(Data records)
+++++

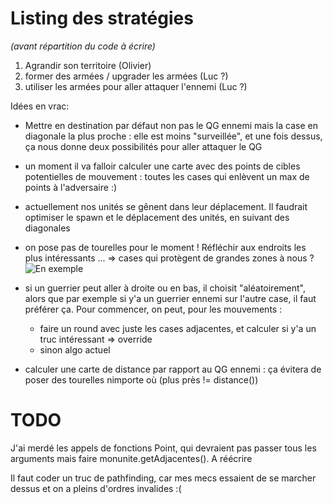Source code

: Listing des stratégies
====================================
*(avant répartition du code à écrire)*

1) Agrandir son territoire (Olivier)
2) former des armées / upgrader les armées (Luc ?)
3) utiliser les armées pour aller attaquer l'ennemi (Luc ?)


Idées en vrac: 
- Mettre en destination par défaut non pas le QG ennemi mais la case en diagonale la plus proche : elle est moins "surveillée",
  et une fois dessus, ça nous donne deux possibilités pour aller attaquer le QG

- un moment il va falloir calculer une carte avec des points de cibles potentielles de mouvement : toutes les cases qui enlèvent un max de points à l'adversaire :)

- actuellement nos unités se gênent dans leur déplacement.
  Il faudrait optimiser le spawn et le déplacement des unités, en suivant des diagonales

- on pose pas de tourelles pour le moment ! Réfléchir aux endroits les plus intéressants ...
  => cases qui protègent de grandes zones à nous ?
  ![En exemple](https://tof.cx/images/2019/05/17/26f4ce374a08d3be9323a8841c842b4e.jpg)

- si un guerrier peut aller à droite ou en bas, il choisit "aléatoirement", alors que par exemple si y'a un guerrier ennemi sur l'autre case,
il faut préférer ça.
  Pour commencer, on peut, pour les mouvements : 
    * faire un round avec juste les cases adjacentes, et calculer si y'a un truc intéressant => override
    * sinon algo actuel

- calculer une carte de distance par rapport au QG ennemi : ça évitera de poser des tourelles nimporte où (plus près != distance())


TODO
====
J'ai merdé les appels de fonctions Point, qui devraient pas passer tous les arguments mais faire monunite.getAdjacentes(). A réécrire

Il faut coder un truc de pathfinding, car mes mecs essaient de se marcher dessus et on a pleins d'ordres invalides :(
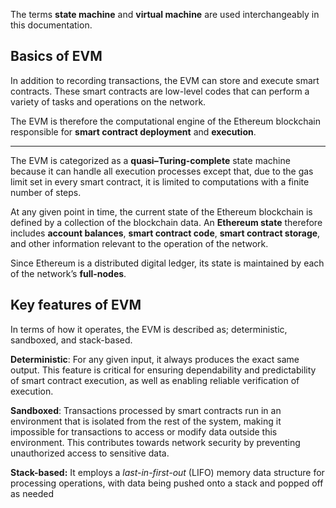 The terms **state machine** and **virtual machine** are used interchangeably in this documentation.


## Basics of EVM


 In addition to recording transactions, the EVM can store and execute smart contracts. These smart contracts are low-level codes that can perform a variety of tasks and operations on the network.

The EVM is therefore the computational engine of the Ethereum blockchain responsible for **smart contract deployment** and **execution**.

---
The EVM is categorized as a **quasi–Turing-complete** state machine because it can handle all execution processes except that, due to the gas limit set in every smart contract, it is limited to computations with a finite number of steps.

At any given point in time, the current state of the Ethereum blockchain is defined by a collection of the blockchain data. An **Ethereum state** therefore includes **account balances**, **smart contract code**, **smart contract storage**, and other information relevant to the operation of the network.

Since Ethereum is a distributed digital ledger, its state is maintained by each of the network’s **full-nodes**.


Key features of EVM
--------------------------------------------

In terms of how it operates, the EVM is described as; deterministic, sandboxed, and stack-based.

**Deterministic**: For any given input, it always produces the exact same output. This feature is critical for ensuring dependability and predictability of smart contract execution, as well as enabling reliable verification of execution.

**Sandboxed**: Transactions processed by smart contracts run in an environment that is isolated from the rest of the system, making it impossible for transactions to access or modify data outside this environment. This contributes towards network security by preventing unauthorized access to sensitive data.

**Stack-based:** It employs a _last-in-first-out_ (LIFO) memory data structure for processing operations, with data being pushed onto a stack and popped off as needed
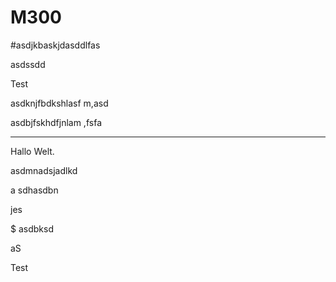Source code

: # M300


#asdjkbaskjdasddlfas


asdssdd

Test



asdknjfbdkshlasf m,asd


asdbjfskhdfjnlam ,fsfa


----
Hallo Welt.


asdmnadsjadlkd


a
sdhasdbn

jes

$
asdbksd

aS





Test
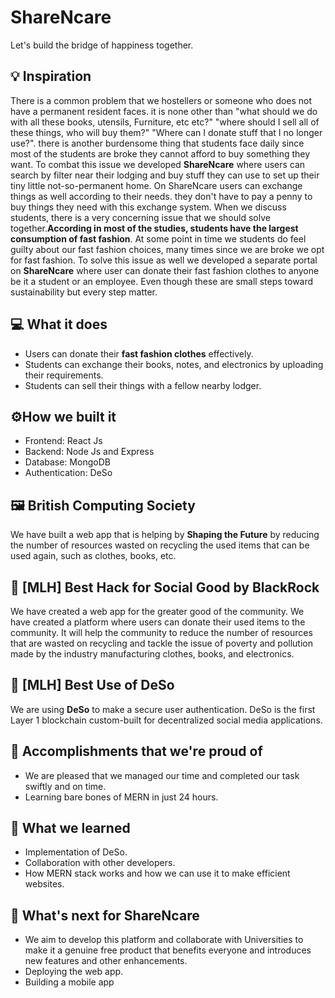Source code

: # ShareNcare

Let's build the bridge of happiness together.

## 💡 Inspiration

There is a common problem that we hostellers or someone who does not have a permanent resident faces. it is none other than "what should we do with all these books, utensils, Furniture, etc etc?" "where should I sell all of these things, who will buy them?" "Where can I donate stuff that I no longer use?". there is another burdensome thing that students face daily since most of the students are broke they cannot afford to buy something they want. To combat this issue we developed **ShareNcare** where users can search by filter near their lodging and buy stuff they can use to set up their tiny little not-so-permanent home. On ShareNcare users can exchange things as well according to their needs. they don't have to pay a penny to buy things they need with this exchange system.
When we discuss students, there is a very concerning issue that we should solve together.**According in most of the studies, students have the largest consumption of fast fashion**. At some point in time we students do feel guilty about our fast fashion choices, many times since we are broke we opt for fast fashion. To solve this issue as well we developed a separate portal on **ShareNcare** where user can donate their fast fashion clothes to anyone be it a student or an employee. Even though these are small steps toward sustainability but every step matter.

## 💻 What it does

- Users can donate their **fast fashion clothes** effectively.
- Students can exchange their books, notes, and electronics by uploading their requirements.
- Students can sell their things with a fellow nearby lodger.

## ⚙️How we built it

- Frontend: React Js
- Backend: Node Js and Express
- Database: MongoDB
- Authentication: DeSo

## 🖼 British Computing Society

We have built a web app that is helping by **Shaping the Future** by reducing the number of resources wasted on recycling the used items that can be used again, such as clothes, books, etc.

## 🤝 [MLH] Best Hack for Social Good by BlackRock

We have created a web app for the greater good of the community. We have created a platform where users can donate their used items to the community. It will help the community to reduce the number of resources that are wasted on recycling and tackle the issue of poverty and pollution made by the industry manufacturing clothes, books, and electronics.

## 🔐 [MLH] Best Use of DeSo

We are using **DeSo** to make a secure user authentication. DeSo is the first Layer 1 blockchain custom-built for decentralized social media applications.

## 🏅 Accomplishments that we're proud of

- We are pleased that we managed our time and completed our task swiftly and on time.
- Learning bare bones of MERN in just 24 hours.

## 📖 What we learned

- Implementation of DeSo.
- Collaboration with other developers.
- How MERN stack works and how we can use it to make efficient websites.

## 🚀 What's next for ShareNcare

- We aim to develop this platform and collaborate with Universities to make it a genuine free product that benefits everyone and introduces new features and other enhancements.
- Deploying the web app.
- Building a mobile app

+++++

- What to do:
The answer should be all lines from the entries above that hold the word "will".

- Result for this task:
There is a common problem that we hostellers or someone who does not have a permanent resident faces. it is none other than "what should we do with all these books, utensils, Furniture, etc etc?" "where should I sell all of these things, who will buy them?" "Where can I donate stuff that I no longer use?". there is another burdensome thing that students face daily since most of the students are broke they cannot afford to buy something they want. To combat this issue we developed **ShareNcare** where users can search by filter near their lodging and buy stuff they can use to set up their tiny little not-so-permanent home. On ShareNcare users can exchange things as well according to their needs. they don't have to pay a penny to buy things they need with this exchange system.
We have created a web app for the greater good of the community. We have created a platform where users can donate their used items to the community. It will help the community to reduce the number of resources that are wasted on recycling and tackle the issue of poverty and pollution made by the industry manufacturing clothes, books, and electronics.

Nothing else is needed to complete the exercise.